Would you try a low-cost treatment for a life-threatening infection if it involved someone else’s poop? A new treatment for people suffering from hard-to-treat intestinal infections utilizes fecal transplants in an experimental small group of patients, which has presented regulation challenges for the Food and Drug Administration to tackle.
The treatment of stool transplants poses such a problem for the FDA because this cutting-edge treatment is very difficult to regulate, so they’ve labeled it as an experimental drug. If not properly screened, patients could contract an unpredictable array of HIV, hepatitis, and other viruses and parasites.
"We're dealing with something that is pretty close to miraculous," Dr.

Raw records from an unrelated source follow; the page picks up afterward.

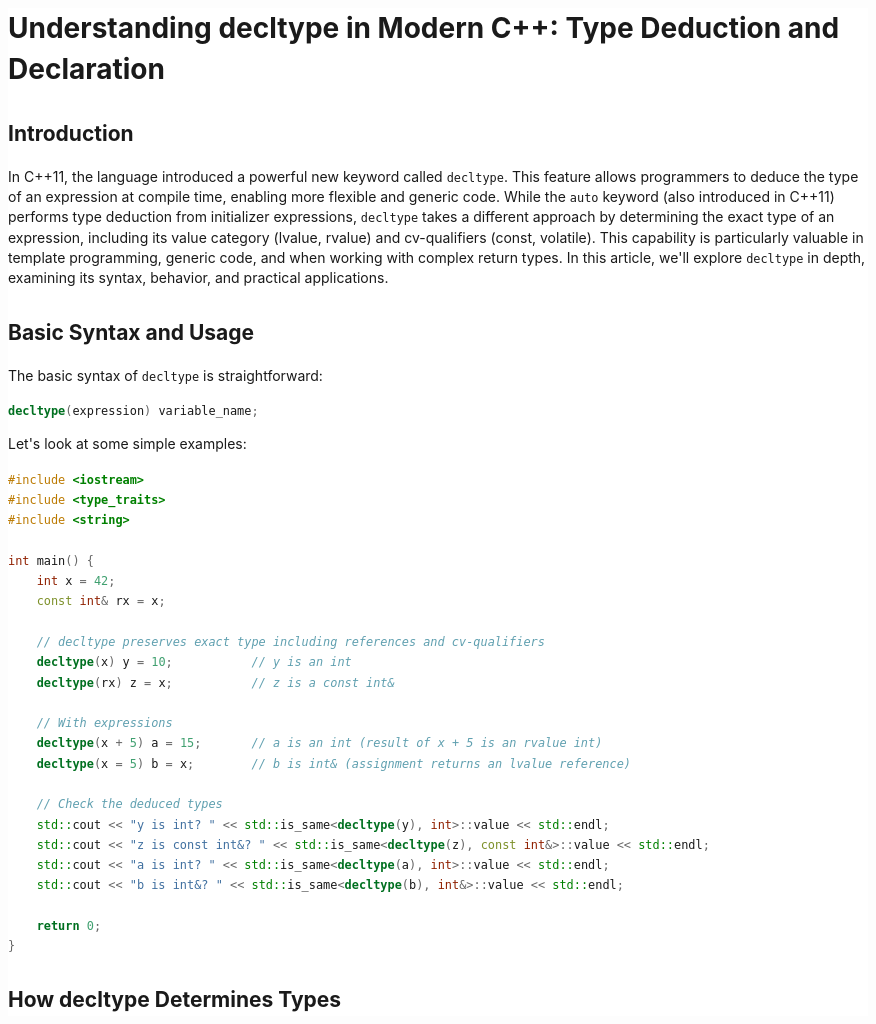 # Understanding decltype in Modern C++: Type Deduction and Declaration

## Introduction

In C++11, the language introduced a powerful new keyword called `decltype`. This feature allows programmers to deduce the type of an expression at compile time, enabling more flexible and generic code. While the `auto` keyword (also introduced in C++11) performs type deduction from initializer expressions, `decltype` takes a different approach by determining the exact type of an expression, including its value category (lvalue, rvalue) and cv-qualifiers (const, volatile). This capability is particularly valuable in template programming, generic code, and when working with complex return types. In this article, we'll explore `decltype` in depth, examining its syntax, behavior, and practical applications.

## Basic Syntax and Usage

The basic syntax of `decltype` is straightforward:

```cpp
decltype(expression) variable_name;
```

Let's look at some simple examples:

```cpp
#include <iostream>
#include <type_traits>
#include <string>

int main() {
    int x = 42;
    const int& rx = x;
    
    // decltype preserves exact type including references and cv-qualifiers
    decltype(x) y = 10;           // y is an int
    decltype(rx) z = x;           // z is a const int&
    
    // With expressions
    decltype(x + 5) a = 15;       // a is an int (result of x + 5 is an rvalue int)
    decltype(x = 5) b = x;        // b is int& (assignment returns an lvalue reference)
    
    // Check the deduced types
    std::cout << "y is int? " << std::is_same<decltype(y), int>::value << std::endl;
    std::cout << "z is const int&? " << std::is_same<decltype(z), const int&>::value << std::endl;
    std::cout << "a is int? " << std::is_same<decltype(a), int>::value << std::endl;
    std::cout << "b is int&? " << std::is_same<decltype(b), int&>::value << std::endl;
    
    return 0;
}
```

## How decltype Determines Types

Lawrence Brandt of New York's Montefiore Medical Center, who has performed over 200 fecal transplants, told the Associated Press.

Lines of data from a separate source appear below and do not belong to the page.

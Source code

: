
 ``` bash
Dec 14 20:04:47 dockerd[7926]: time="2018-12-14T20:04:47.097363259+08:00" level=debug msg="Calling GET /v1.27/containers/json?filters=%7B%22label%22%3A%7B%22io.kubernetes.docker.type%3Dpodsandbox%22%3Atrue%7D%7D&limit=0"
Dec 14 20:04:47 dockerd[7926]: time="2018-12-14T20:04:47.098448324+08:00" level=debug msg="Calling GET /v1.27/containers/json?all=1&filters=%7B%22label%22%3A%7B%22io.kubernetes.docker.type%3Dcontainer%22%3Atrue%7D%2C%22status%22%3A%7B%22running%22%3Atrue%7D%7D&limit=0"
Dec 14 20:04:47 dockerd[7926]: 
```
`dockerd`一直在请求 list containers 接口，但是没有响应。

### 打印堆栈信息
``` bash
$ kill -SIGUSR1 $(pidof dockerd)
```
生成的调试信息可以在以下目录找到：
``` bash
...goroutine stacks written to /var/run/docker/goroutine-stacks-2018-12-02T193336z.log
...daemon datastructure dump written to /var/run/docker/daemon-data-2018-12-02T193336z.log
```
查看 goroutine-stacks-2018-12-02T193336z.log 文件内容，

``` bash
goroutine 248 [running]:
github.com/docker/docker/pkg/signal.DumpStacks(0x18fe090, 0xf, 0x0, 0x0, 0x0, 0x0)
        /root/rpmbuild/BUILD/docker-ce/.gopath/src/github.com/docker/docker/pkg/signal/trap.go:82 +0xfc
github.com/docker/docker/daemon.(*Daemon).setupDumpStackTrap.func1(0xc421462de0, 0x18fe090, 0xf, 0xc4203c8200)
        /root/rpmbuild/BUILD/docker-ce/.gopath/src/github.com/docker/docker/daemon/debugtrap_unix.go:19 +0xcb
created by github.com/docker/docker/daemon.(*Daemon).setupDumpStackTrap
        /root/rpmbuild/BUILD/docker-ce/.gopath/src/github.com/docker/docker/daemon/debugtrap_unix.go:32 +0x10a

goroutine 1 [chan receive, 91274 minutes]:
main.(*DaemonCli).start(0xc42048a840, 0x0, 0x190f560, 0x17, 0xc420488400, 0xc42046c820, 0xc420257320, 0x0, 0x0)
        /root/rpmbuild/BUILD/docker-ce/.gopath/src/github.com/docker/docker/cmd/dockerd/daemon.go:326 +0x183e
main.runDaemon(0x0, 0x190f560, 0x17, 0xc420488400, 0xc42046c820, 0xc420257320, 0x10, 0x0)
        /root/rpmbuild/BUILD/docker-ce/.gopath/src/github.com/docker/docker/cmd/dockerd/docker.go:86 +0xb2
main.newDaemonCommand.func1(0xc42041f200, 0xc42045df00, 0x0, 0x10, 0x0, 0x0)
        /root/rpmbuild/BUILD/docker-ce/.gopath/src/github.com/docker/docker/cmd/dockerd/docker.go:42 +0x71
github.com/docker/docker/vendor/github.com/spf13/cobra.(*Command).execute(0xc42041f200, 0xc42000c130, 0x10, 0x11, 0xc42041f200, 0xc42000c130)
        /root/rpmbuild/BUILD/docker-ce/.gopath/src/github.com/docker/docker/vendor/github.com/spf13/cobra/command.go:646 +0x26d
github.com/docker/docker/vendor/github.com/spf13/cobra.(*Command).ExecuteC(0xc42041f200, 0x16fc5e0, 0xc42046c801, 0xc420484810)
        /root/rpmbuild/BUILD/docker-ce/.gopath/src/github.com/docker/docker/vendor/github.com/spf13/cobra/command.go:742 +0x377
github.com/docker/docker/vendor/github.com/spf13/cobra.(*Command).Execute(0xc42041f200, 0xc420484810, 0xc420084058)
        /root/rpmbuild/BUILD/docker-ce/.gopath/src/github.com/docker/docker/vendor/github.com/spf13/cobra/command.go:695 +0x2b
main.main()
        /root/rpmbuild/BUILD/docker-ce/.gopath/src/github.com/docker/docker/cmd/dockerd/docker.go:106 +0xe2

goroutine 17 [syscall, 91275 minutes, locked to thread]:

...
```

The bacterial infection known as Clostridium difficile or C.diff is difficult to treat and is linked to 14,000 American deaths each year. It also costs the United States at least $1 billion extra in health care each year. Half a million Americans suffer from nausea, cramping, and diarrhea each year, and a procedure with a 90 percent cure rate with minimal side effects sounds like a miracle, according to the Centers for Disease Control and Prevention.

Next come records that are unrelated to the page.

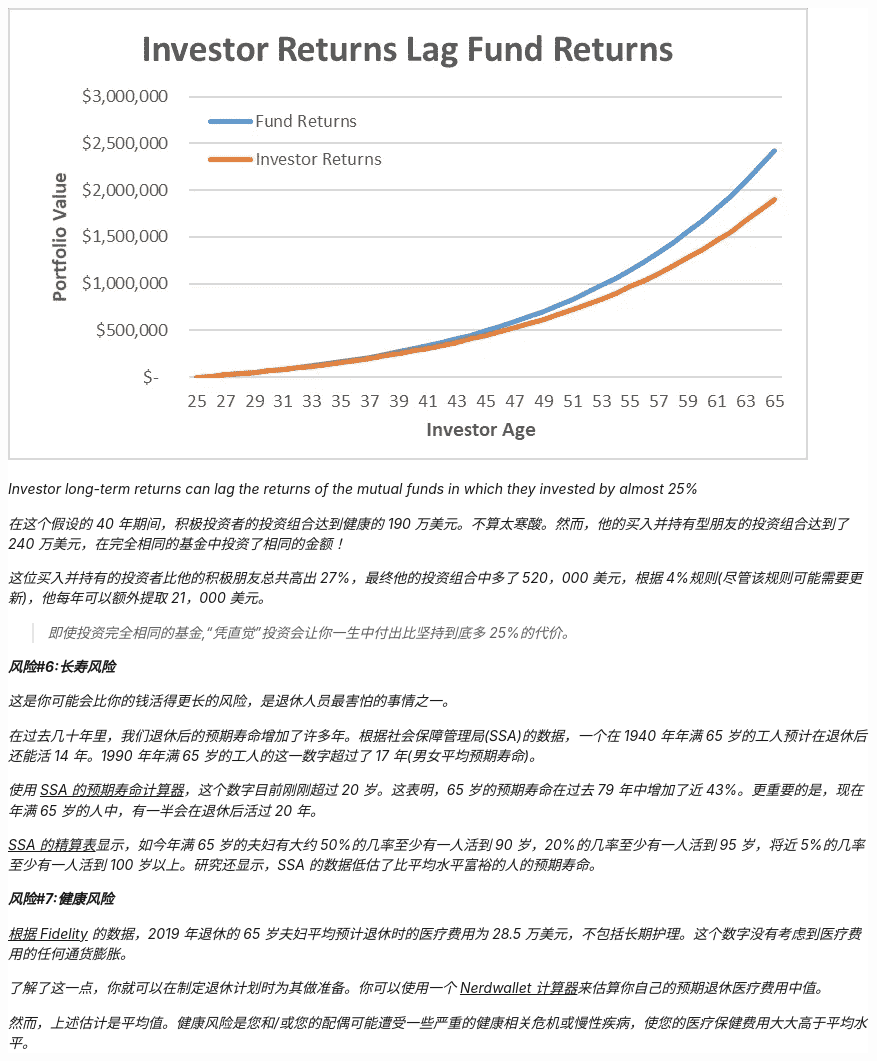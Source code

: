 *![](img/b15c6df3bed2431b0b1654ac3167237a.png)*

*Investor long-term returns can lag the returns of the mutual funds in which they invested by almost 25%*

*在这个假设的 40 年期间，积极投资者的投资组合达到健康的 190 万美元。不算太寒酸。然而，他的买入并持有型朋友的投资组合达到了 240 万美元，在完全相同的基金中投资了相同的金额！*

*这位买入并持有的投资者比他的积极朋友总共高出 27%，最终他的投资组合中多了 520，000 美元，根据 4%规则(尽管该规则可能需要更新)，他每年可以额外提取 21，000 美元。*

> *即使投资完全相同的基金,“凭直觉”投资会让你一生中付出比坚持到底多 25%的代价。*

***风险#6:长寿风险***

*这是你可能会比你的钱活得更长的风险，是退休人员最害怕的事情之一。*

*在过去几十年里，我们退休后的预期寿命增加了许多年。根据社会保障管理局(SSA)的数据，一个在 1940 年年满 65 岁的工人预计在退休后还能活 14 年。1990 年年满 65 岁的工人的这一数字超过了 17 年(男女平均预期寿命)。*

*使用 [SSA 的预期寿命计算器](https://www.ssa.gov/cgi-bin/longevity.cgi)，这个数字目前刚刚超过 20 岁。这表明，65 岁的预期寿命在过去 79 年中增加了近 43%。更重要的是，现在年满 65 岁的人中，有一半会在退休后活过 20 年。*

*[SSA 的精算表](https://www.ssa.gov/oact/STATS/table4c6.html)显示，如今年满 65 岁的夫妇有大约 50%的几率至少有一人活到 90 岁，20%的几率至少有一人活到 95 岁，将近 5%的几率至少有一人活到 100 岁以上。研究还显示，SSA 的数据低估了比平均水平富裕的人的预期寿命。*

***风险#7:健康风险***

*[根据 Fidelity](https://www.fidelity.com/viewpoints/personal-finance/plan-for-rising-health-care-costs) 的数据，2019 年退休的 65 岁夫妇平均预计退休时的医疗费用为 28.5 万美元，不包括长期护理。这个数字没有考虑到医疗费用的任何通货膨胀。*

*了解了这一点，你就可以在制定退休计划时为其做准备。你可以使用一个 [Nerdwallet 计算器](https://www.nerdwallet.com/blog/investing/what-will-you-spend-on-health-care-costs-in-retirement/)来估算你自己的预期退休医疗费用中值。*

*然而，上述估计是平均值。健康风险是您和/或您的配偶可能遭受一些严重的健康相关危机或慢性疾病，使您的医疗保健费用大大高于平均水平。*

The transplants were typically performed through a colonoscopy, but the at-home approach only requires a list of easily accessible products, including a kitchen strainer, funnel, towel, lubricants, tissues, paper towels, plastic bags, colon diagrams, and a timer. The patient should lie on a pillow to raise their anus upward in order to help the fecal matter transplant move inward with gravity. The donor stool then repopulates inside the patient with healthy bacteria.
The treatment has no data on its long-term effects, another concern made by the FDA officials and most researchers, who agree that the FDA’s concerns are warranted. But the results are too good to ignore. In January 2013, the New England Journal of Medicine published a thorough head-to-head study that revealed fecal transplants to be significantly more effective than any other antibiotic on the market.
"FDA and some others are concerned about the long-term effects," Brandt said. "But my point was these people are getting ready to die now. They are not going to survive long enough to develop the diseases you're afraid they're going to get."
Regulating stool samples isn’t the only problem the FDA is facing, but it’s also the access. Drugs are fairly easy to regulate in measured dosages given over pharmacy protected counters. But everyone has access to a stool, and with details of how to perform your own at-home fecal transplant on thepowerofpoop.com, what’s to stop people from doing it?
"Some of these patients are very desperate and they're not going to take no for an answer," said Dr. Michael Edmond of Virginia Commonwealth University, who has performed fecal transplants for patients who travel from as far away as Ohio.